Klar ist: Das Handwerk muss nach Kräften versuchen, die Energiesparkampagne des Landes (Motto „Cleverländ – Zusammen Energie sparen“) beim Endkunden mit konkreten Maßnahmen (Heizungen) und Infos zu unterstützen – und gleichzeitig beim eigenen Energieverbrauch nochmals „jeden Stein umdrehen“. Um eine Mängellage im Herbst zu vermeiden, bei der viele ohne lange Vorbereitung „abgeschaltet“ oder reduziert werden in der Versorgung, muss prophylaktisch gespart werden. Zielvorgabe der Bundesnetzagentur: 20 Prozent. Eine Branchenpriorisierung, wie der BWHT sie beim Gasgipfel (analog zur Corona-Krise) nochmals gefordert hat (z.B. für die Lebensmittelproduktion, die Dienstleister der kritischen Infrastruktur etc.), scheint laut Bundesnetzagentur kaum möglich, weil bisher alle Branchen, die bei ihr vorsprachen, sich als „irgendwie kritisch und systemrelevant“ darstellten und die gesetzlichen Vorgaben dies gar nicht hergeben. Auch eine bessere Planbarkeit von Versorgungsreduzierungen wurde nicht in Aussicht gestellt, weil die Bundesnetzagentur selbst erst 24 Stunden vorher wüsste, wie sich die Netze tatsächlich verhalten.

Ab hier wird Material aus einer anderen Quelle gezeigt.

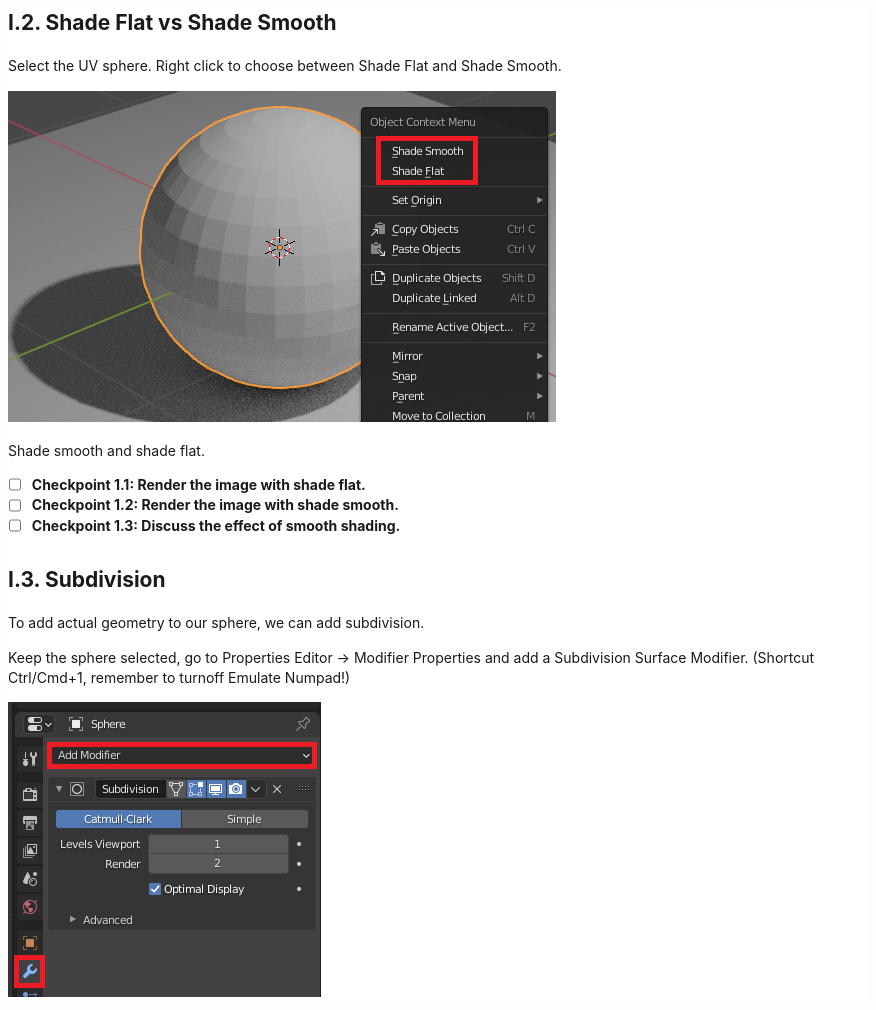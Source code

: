 ## I.2. Shade Flat vs Shade Smooth

Select the UV sphere. Right click to choose between Shade Flat and Shade Smooth.

![HW4%20Lighting%20and%20Shading%2070498960c31e4185a09622af86acafd9/Untitled%202.png](HW4%20Lighting%20and%20Shading%2070498960c31e4185a09622af86acafd9/Untitled%202.png)

Shade smooth and shade flat.

- [ ]  **Checkpoint 1.1: Render the image with shade flat.**
- [ ]  **Checkpoint 1.2: Render the image with shade smooth.**
- [ ]  **Checkpoint 1.3: Discuss the effect of smooth shading.**

## I.3. Subdivision

To add actual geometry to our sphere, we can add subdivision.

Keep the sphere selected, go to Properties Editor → Modifier Properties and add a Subdivision Surface Modifier. (Shortcut Ctrl/Cmd+1, remember to turnoff Emulate Numpad!)

![HW4%20Lighting%20and%20Shading%2070498960c31e4185a09622af86acafd9/Untitled%203.png](HW4%20Lighting%20and%20Shading%2070498960c31e4185a09622af86acafd9/Untitled%203.png)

Neben der fehlenden Planbarkeit ist daher problematisch, dass im Fall der Fälle faktisch der Netzbetreiber nach den gesetzlichen Vorgaben und denen der Bundesnetzagentur deshalb über die Priorisierung nach Kriterien wie bspw. Verbrauch, Witterung usw. entscheidet. Positiv daran ist, dass Kfz- und Tankstellenbetriebe in der Regel keine Großverbraucher sind und unter den maßgeblichen Schwellenwerten liegen, so dass sie im Vergleich erst spät von Abschaltungen betroffen sein dürften.
Unser Eindruck aus den verschiedenen Berichten: Keine guten Aussichten für einen einigermaßen sortiert regulierten Herbst. Daher wirkt der Appell zum rechtzeitigen Einstellen auf konzertiertes Sparen eindrücklich und nachvollziehbar. Auch gibt es inzwischen die Bestätigung einzelner Versorger aus BaWü, dass die Systemrelevanz nach den gesetzlichen Regelungen und den Vorgaben der Bundesnetzagentur keine Rolle bei der Verteilung von Gas spielen wird.